- _What is needed_
Check the listing that follows and work out how many lines include "information". The reply is that number alone.

- _Data for processing_

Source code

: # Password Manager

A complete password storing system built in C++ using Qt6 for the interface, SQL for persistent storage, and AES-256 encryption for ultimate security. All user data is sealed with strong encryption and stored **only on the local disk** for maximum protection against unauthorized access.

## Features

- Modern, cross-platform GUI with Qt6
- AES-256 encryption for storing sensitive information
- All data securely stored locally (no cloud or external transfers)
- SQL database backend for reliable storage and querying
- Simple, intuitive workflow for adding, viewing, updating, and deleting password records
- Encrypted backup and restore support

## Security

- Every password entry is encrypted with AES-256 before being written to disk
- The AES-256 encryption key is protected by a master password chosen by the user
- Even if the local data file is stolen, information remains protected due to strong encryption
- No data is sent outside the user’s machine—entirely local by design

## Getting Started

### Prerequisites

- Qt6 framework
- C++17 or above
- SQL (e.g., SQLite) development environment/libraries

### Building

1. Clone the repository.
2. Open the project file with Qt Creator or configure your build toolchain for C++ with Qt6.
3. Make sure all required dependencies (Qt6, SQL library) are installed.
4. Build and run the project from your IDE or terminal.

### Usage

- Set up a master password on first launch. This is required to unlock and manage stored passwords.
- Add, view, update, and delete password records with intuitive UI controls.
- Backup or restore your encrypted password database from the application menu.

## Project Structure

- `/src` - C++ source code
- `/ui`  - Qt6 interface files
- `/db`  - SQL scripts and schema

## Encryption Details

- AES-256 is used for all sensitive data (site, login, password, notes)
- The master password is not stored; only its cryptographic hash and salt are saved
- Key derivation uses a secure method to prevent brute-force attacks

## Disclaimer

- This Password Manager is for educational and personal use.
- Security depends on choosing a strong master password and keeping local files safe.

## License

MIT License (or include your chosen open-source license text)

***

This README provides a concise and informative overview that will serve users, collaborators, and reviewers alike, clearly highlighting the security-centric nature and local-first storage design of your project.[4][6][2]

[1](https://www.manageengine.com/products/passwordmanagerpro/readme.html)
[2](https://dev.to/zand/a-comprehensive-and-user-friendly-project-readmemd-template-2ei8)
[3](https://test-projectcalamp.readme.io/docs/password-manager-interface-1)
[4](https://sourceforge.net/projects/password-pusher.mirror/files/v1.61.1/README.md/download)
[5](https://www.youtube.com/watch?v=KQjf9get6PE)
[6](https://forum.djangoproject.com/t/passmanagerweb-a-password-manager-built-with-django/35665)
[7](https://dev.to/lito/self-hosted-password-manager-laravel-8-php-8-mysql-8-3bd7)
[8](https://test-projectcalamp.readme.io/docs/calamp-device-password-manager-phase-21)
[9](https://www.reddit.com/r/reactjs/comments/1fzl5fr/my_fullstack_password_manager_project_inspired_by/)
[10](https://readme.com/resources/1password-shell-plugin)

--

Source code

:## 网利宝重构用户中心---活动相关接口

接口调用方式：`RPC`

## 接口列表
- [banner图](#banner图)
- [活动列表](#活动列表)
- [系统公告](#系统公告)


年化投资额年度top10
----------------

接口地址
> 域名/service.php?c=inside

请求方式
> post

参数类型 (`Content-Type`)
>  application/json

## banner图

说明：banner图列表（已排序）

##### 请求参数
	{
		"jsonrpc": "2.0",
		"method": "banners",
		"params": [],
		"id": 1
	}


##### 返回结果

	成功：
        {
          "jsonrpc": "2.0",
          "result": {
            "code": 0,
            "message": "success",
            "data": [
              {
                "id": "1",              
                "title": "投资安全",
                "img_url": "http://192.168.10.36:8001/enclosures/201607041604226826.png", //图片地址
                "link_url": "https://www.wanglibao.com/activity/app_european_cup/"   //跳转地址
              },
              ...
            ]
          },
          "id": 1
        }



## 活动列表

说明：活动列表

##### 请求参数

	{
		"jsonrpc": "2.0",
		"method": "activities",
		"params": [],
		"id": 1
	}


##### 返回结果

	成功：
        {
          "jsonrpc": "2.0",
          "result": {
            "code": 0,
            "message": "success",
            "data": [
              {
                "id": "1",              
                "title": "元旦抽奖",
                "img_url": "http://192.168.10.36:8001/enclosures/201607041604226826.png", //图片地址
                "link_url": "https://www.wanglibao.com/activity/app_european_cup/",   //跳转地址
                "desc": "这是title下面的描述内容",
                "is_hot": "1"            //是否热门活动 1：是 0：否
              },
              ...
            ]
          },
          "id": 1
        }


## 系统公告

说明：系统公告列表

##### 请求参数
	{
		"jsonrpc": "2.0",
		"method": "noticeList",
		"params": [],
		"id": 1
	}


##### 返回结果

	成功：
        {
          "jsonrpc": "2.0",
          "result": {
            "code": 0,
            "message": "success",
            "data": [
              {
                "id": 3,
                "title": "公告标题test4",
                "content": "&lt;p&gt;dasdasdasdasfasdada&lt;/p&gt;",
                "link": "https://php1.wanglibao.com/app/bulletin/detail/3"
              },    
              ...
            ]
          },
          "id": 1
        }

- _Result of the exercise_
2